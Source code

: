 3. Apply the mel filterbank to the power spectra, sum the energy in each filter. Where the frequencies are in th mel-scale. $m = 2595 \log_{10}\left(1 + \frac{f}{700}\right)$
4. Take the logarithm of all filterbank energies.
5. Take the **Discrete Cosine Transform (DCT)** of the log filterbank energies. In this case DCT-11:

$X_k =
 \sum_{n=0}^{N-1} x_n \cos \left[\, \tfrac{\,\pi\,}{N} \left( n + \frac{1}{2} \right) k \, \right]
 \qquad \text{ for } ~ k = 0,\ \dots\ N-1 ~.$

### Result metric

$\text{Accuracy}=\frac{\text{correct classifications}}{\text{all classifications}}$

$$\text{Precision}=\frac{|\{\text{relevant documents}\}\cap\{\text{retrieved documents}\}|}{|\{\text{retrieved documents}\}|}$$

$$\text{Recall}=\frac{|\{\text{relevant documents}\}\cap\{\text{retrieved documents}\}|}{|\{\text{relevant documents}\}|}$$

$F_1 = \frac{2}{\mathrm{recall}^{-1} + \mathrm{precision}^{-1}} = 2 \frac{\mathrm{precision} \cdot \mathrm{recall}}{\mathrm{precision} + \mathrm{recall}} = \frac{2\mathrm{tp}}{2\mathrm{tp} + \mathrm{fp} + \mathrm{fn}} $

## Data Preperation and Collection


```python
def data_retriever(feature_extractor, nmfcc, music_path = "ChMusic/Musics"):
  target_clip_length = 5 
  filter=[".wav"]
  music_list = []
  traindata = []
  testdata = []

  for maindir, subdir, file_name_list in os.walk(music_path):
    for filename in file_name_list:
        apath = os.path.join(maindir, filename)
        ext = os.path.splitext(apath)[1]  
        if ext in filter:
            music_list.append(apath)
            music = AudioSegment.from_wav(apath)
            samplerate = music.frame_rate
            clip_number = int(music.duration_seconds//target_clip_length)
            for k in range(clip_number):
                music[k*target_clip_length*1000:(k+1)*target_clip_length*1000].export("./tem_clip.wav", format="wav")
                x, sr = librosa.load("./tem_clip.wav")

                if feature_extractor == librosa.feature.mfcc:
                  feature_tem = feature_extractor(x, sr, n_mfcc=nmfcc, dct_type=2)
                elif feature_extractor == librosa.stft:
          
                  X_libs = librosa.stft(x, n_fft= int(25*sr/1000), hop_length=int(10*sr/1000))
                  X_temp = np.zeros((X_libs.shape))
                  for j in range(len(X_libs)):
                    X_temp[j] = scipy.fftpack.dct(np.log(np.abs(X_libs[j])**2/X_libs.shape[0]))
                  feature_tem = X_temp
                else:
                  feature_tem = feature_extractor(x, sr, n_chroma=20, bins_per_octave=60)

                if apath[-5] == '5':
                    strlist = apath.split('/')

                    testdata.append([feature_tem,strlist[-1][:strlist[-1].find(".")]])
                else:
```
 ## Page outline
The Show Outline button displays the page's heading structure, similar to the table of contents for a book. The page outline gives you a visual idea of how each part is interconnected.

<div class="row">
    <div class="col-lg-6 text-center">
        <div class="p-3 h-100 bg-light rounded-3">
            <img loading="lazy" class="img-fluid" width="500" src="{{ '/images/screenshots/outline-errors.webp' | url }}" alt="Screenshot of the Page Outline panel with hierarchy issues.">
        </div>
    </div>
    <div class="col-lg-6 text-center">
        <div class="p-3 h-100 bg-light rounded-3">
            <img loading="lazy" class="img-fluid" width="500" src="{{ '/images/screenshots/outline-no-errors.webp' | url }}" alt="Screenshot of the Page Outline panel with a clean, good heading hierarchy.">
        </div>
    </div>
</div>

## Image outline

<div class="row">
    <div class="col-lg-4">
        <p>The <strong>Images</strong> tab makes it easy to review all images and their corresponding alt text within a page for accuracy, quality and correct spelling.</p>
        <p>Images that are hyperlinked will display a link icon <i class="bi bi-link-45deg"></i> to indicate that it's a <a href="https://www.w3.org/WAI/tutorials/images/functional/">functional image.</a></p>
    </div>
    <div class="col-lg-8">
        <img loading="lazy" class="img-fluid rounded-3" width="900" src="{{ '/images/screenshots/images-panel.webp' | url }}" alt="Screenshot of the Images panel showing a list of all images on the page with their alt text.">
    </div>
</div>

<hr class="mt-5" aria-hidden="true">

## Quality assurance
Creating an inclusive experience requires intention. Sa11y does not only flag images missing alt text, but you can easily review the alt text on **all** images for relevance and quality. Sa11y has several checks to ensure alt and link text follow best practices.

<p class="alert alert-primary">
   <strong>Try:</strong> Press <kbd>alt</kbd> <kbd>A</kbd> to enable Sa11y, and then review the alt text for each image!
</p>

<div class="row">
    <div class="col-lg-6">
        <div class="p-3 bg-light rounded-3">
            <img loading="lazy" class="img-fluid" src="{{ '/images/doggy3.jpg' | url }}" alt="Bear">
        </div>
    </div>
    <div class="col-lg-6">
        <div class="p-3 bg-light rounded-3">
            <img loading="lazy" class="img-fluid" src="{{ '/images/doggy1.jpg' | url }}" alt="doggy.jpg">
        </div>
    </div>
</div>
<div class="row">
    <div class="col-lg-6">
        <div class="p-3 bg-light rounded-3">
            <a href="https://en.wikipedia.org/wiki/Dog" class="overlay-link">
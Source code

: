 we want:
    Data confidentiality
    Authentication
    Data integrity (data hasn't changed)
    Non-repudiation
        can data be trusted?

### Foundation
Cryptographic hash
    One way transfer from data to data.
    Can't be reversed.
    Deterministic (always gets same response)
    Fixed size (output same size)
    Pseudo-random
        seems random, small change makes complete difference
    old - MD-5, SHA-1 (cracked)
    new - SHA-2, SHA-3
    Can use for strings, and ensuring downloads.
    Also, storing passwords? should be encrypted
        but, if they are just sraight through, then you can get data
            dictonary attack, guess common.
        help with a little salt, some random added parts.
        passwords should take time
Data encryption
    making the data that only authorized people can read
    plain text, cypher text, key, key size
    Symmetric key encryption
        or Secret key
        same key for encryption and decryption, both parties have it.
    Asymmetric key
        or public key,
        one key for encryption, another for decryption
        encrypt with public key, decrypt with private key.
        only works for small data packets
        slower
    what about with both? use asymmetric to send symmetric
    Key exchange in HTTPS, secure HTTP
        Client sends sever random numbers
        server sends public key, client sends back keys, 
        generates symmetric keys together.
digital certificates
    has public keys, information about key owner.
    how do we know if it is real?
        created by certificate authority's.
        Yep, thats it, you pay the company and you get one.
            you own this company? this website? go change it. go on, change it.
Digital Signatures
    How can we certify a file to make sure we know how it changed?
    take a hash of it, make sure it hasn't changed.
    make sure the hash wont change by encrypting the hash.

- _Task brief_: What is needed is an exact copy of the lines above, from the one containing "panel with a" through the one containing "## Image outline", with nothing added.

- _Your response_:
            <img loading="lazy" class="img-fluid" width="500" src="{{ '/images/screenshots/outline-no-errors.webp' | url }}" alt="Screenshot of the Page Outline panel with a clean, good heading hierarchy.">
        </div>
    </div>
</div>

## Image outline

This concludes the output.